Report how many lines in the data below hold "atendimento", with no other words.

- Opening Delimiter -

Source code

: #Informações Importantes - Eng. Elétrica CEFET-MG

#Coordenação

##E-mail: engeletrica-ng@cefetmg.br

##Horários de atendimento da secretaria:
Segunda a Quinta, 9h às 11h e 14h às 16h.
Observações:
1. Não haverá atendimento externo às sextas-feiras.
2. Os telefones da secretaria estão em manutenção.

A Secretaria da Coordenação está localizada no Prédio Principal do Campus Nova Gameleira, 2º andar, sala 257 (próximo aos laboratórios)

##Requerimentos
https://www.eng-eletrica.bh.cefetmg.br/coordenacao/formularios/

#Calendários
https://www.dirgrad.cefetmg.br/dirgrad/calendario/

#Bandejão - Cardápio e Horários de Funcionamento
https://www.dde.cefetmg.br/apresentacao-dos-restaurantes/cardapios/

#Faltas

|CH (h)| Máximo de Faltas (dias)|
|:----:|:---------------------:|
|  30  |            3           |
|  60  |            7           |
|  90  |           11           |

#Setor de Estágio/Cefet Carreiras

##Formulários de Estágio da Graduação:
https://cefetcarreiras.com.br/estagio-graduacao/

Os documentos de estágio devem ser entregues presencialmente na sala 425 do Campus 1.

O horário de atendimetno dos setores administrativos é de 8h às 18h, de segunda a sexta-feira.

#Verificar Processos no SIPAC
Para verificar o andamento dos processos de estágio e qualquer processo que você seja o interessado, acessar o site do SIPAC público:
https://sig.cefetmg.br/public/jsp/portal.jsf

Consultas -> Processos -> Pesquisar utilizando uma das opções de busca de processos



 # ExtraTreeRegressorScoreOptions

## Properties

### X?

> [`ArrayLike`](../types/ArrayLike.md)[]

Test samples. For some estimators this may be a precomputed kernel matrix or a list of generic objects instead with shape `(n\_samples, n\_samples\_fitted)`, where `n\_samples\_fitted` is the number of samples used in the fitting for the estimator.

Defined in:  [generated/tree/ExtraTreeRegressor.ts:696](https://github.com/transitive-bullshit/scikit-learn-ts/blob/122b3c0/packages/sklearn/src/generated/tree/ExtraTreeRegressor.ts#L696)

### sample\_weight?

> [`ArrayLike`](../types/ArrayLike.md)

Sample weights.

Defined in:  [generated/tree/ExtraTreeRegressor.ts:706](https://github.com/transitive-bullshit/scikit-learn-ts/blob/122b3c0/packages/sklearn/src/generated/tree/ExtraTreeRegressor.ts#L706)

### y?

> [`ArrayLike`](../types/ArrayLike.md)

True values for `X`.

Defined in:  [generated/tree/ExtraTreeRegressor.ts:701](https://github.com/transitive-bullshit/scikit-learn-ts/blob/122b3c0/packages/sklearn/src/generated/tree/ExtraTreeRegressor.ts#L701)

- Closing Delimiter -

ANSWER TO THIS PROBLEM
2